» The task: Output the following data exactly.
::: Record excerpts :::
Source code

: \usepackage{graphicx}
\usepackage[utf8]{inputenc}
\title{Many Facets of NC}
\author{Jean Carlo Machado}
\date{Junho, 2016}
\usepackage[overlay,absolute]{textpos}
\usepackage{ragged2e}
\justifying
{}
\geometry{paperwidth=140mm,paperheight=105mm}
:::
» Task response:
Source code

: \usepackage{graphicx}
\usepackage[utf8]{inputenc}
\title{Many Facets of NC}
\author{Jean Carlo Machado}
\date{Junho, 2016}
\usepackage[overlay,absolute]{textpos}
\usepackage{ragged2e}
\justifying
{}
\geometry{paperwidth=140mm,paperheight=105mm}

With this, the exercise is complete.